Two years ago I lost my brother to alcoholism and liver failure, making me an “only child.” I recently had the opportunity to spend time with my parents – two on one. They can no longer drive themselves long distances or fly from Lake Park, Georgia, where they now live, to the rural areas of their home places. So off we went together: a nine-day road trip.
My mother has no living siblings but her two surviving first cousins are as close to her as sisters. These ladies, 86 and 90 years old, live in Guntown, Mississippi. My father has one sister left, in Hot Springs, Arkansas. She, too, is 86. It had been five years or more since any of these people visited each other.
My mother’s hometown, Guntown, Mississippi, is just a little north of Tupelo, with a population of 1183 people in the last census. Her family has lived there at least since the early 1800s as evidenced by the headstones in Lebanon Cemetery. Listening to the stories, visiting the Lebanon Church and graveyard and seeing five generations in the same room was priceless. I have not spent much time in the area but was welcomed as if I had lived there my entire life. A big bar-b-que dinner was prepared for us, and everyone came to see my folks.
Lucille and Ruth live in the family home. The conversations there centered on family, who was still alive, who had divorced who. We talked about our trip, local sports, and the children. There was no discussion of politics or any mention of the war. Though in my day-to-day life in Chapel Hill, these subjects get talked about in some way every day, the subjects didn’t seem to even be a part of their world. Being the outsider, I did not bring these topics up.
I spent three fascinating hours with Lucille (90 years old). She could recall the names of all her relatives, including great-great aunts and uncles, back three generations. With many of the ancestors and cousins, she could tell me who all their children were and who each one of them had married. I was then able to go to Lebanon Cemetery and see the headstones of these relatives, some of whom had lived through the Civil War in Mississippi. I learned new names in my genealogy, and I saw cousins I had not seen in 20 years.

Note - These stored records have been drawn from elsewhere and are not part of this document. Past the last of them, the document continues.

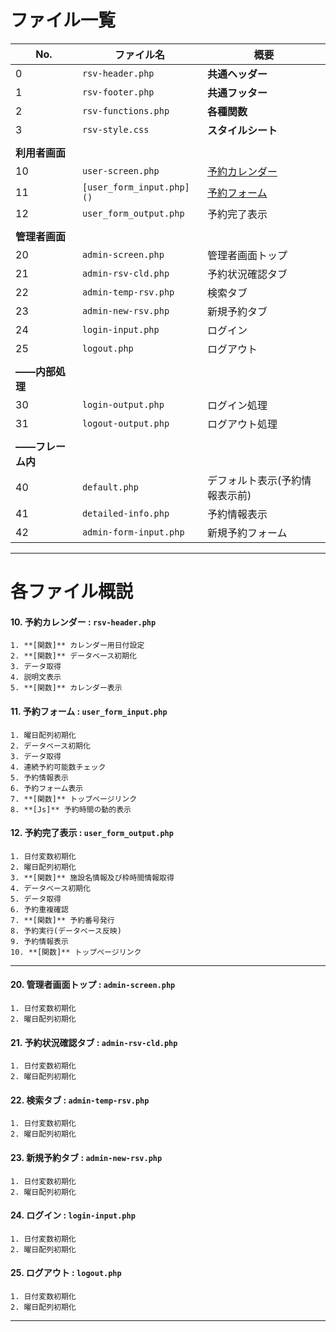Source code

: # ファイル一覧

| No. | ファイル名 | 概要 |
| ---- | ---- | ---- |
| 0 | `rsv-header.php` | **共通ヘッダー** |
| 1 | `rsv-footer.php` | **共通フッター** |
| 2 | `rsv-functions.php` | **各種関数** |
| 3 | `rsv-style.css` | **スタイルシート** |
|  |  |  |
| **利用者画面** |  |  |
| 10 | `user-screen.php` | [予約カレンダー](#各ファイル概説) |
| 11 | `[user_form_input.php]()` | [予約フォーム](https://github.com/sub-t422047/test22/edit/main/Docs/FileList.md#12-%E4%BA%88%E7%B4%84%E5%AE%8C%E4%BA%86%E8%A1%A8%E7%A4%BA--user_form_outputphp) |
| 12 | `user_form_output.php` | 予約完了表示 |
|  |  |  |
| **管理者画面** |  |  |
| 20 | `admin-screen.php` | 管理者画面トップ |
| 21 | `admin-rsv-cld.php` | 予約状況確認タブ |
| 22 | `admin-temp-rsv.php` | 検索タブ |
| 23 | `admin-new-rsv.php` | 新規予約タブ |
| 24 | `login-input.php` | ログイン |
| 25 | `logout.php` | ログアウト |
|  |  |  |
|  **――内部処理** |  |  |
| 30 | `login-output.php` | ログイン処理 |
| 31 | `logout-output.php` | ログアウト処理 |
|  |  |  |
|  **――フレーム内** |  |  |
| 40 | `default.php` | デフォルト表示(予約情報表示前) |
| 41 | `detailed-info.php` | 予約情報表示 |
| 42 | `admin-form-input.php` | 新規予約フォーム |


***
# 各ファイル概説

#### 10. **予約カレンダー** : `rsv-header.php`
    1. **[関数]** カレンダー用日付設定
    2. **[関数]** データベース初期化
    3. データ取得
    4. 説明文表示
    5. **[関数]** カレンダー表示
  

#### 11. **予約フォーム** : `user_form_input.php`
    1. 曜日配列初期化
    2. データベース初期化
    3. データ取得
    4. 連続予約可能数チェック
    5. 予約情報表示
    6. 予約フォーム表示
    7. **[関数]** トップページリンク
    8. **[Js]** 予約時間の動的表示

#### 12. **予約完了表示** : `user_form_output.php`
    1. 日付変数初期化
    2. 曜日配列初期化
    3. **[関数]** 施設名情報及び枠時間情報取得
    4. データベース初期化
    5. データ取得
    6. 予約重複確認
    7. **[関数]** 予約番号発行
    8. 予約実行(データベース反映)
    9. 予約情報表示
    10. **[関数]** トップページリンク

***
#### 20. **管理者画面トップ** : `admin-screen.php`
    1. 日付変数初期化
    2. 曜日配列初期化

#### 21. **予約状況確認タブ** : `admin-rsv-cld.php`
    1. 日付変数初期化
    2. 曜日配列初期化
   
#### 22. **検索タブ** : `admin-temp-rsv.php`
    1. 日付変数初期化
    2. 曜日配列初期化
   
#### 23. **新規予約タブ** : `admin-new-rsv.php`
    1. 日付変数初期化
    2. 曜日配列初期化

#### 24. **ログイン** : `login-input.php`
    1. 日付変数初期化
    2. 曜日配列初期化

#### 25. **ログアウト** : `logout.php`
    1. 日付変数初期化
    2. 曜日配列初期化
   
***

JoNell, her cousin Guyton, and family matriarch Ruth White enjoy a visit at the home place in Guntown, MS
Photo: Paula Miller
During this trip, we all discovered ways in which we have changed. The family matriarch is Ruth White, 86. Ruth lives on 125 acres that was once a dairy farm. Now the land is mostly leased out, but around the original family home is a “compound” where Ruth’s son, Dennis, his wife, and two of Dennis’s children live with their families. The most recent addition to the family is a little boy who is Ruth’s great-great grandson (Dennis’s great grandchild). Guyton is a mixed race child. Amanda, 24, has fallen in love with a black man, and recently their baby was born . Ruth said that she could either love Amanda and the baby or lose her. She chose love and has welcomed the dad into her home. (Not everyone in the family has made that choice. One uncle will not let his two little girls be around this baby, who is only four months old. I am not sure what he thinks will happen.)
Twenty years ago, things would have been very different. Ruth’s family demonstrates how in this small rural town in Mississippi, family and tolerance are becoming more complex. This is an incredibly loyal family, and family is the number one priority.
In Hot Springs, I found my Dad’s family more open and tolerant of everything. They were not afraid to talk of politics, not afraid to disagree. I saw my cousins who had been strangers for over 20 years. I was able to see where my great-grandfather once practiced medicine and even saw two of his original prescriptions. Hot Springs is not as rural an Guntown, but there still was a rural quality to our reunion.
Could I live in these environments? I suspect not in Mississippi. But I, too, learned tolerance on this trip — tolerance of small town ways and the judgment to know I would not change anyone’s minds in my short time with them. I also learned more tolerance of my parent’s way of thinking. I witnessed rural family, I listened to things that were important to them and I came away with a better understanding of life in small town America.
And did I mention it? The trip made my parents as happy as I have seen them in many years.
Dr. Paula Freeman Miller directs the Women’s Heart Health Program at the University of North Carolina. She lives in Chapel Hill.